START The input

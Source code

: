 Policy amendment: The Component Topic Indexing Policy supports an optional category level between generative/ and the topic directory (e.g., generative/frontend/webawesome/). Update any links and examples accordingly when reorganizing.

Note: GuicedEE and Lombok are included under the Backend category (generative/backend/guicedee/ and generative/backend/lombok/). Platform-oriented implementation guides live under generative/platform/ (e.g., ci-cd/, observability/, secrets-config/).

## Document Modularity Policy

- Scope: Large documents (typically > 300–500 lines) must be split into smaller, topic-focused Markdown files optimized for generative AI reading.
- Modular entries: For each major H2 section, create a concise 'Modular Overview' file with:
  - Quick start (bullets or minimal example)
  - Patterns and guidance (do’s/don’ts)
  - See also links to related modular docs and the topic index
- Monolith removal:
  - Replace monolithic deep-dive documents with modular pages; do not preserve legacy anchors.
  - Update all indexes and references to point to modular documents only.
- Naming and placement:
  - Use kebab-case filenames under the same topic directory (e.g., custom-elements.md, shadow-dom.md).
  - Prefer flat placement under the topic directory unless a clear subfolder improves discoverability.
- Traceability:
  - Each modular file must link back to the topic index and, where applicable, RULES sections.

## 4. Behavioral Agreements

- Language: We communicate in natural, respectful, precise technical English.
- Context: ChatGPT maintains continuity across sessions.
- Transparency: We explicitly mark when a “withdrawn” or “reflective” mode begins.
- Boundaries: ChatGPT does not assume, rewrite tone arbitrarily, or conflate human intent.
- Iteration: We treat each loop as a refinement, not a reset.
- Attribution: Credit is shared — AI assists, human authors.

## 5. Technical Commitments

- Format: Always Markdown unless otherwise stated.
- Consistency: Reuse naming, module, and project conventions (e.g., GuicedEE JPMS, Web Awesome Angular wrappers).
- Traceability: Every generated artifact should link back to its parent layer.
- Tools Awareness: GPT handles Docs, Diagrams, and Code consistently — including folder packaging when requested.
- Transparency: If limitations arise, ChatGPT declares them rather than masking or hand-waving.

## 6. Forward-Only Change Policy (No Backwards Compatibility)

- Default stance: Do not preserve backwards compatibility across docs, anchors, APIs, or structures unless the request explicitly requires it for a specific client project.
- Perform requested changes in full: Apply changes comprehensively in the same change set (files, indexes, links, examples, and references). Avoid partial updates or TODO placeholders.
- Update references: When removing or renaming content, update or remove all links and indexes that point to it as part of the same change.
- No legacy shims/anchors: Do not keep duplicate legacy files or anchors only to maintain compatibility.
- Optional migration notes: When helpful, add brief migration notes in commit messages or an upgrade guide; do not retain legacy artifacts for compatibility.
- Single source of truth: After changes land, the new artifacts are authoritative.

END The input

[Problem to solve]:
Of the records above, copy each line that includes "unless".

[Answer to the exercise]:
  - Prefer flat placement under the topic directory unless a clear subfolder improves discoverability.
- Format: Always Markdown unless otherwise stated.
- Default stance: Do not preserve backwards compatibility across docs, anchors, APIs, or structures unless the request explicitly requires it for a specific client project.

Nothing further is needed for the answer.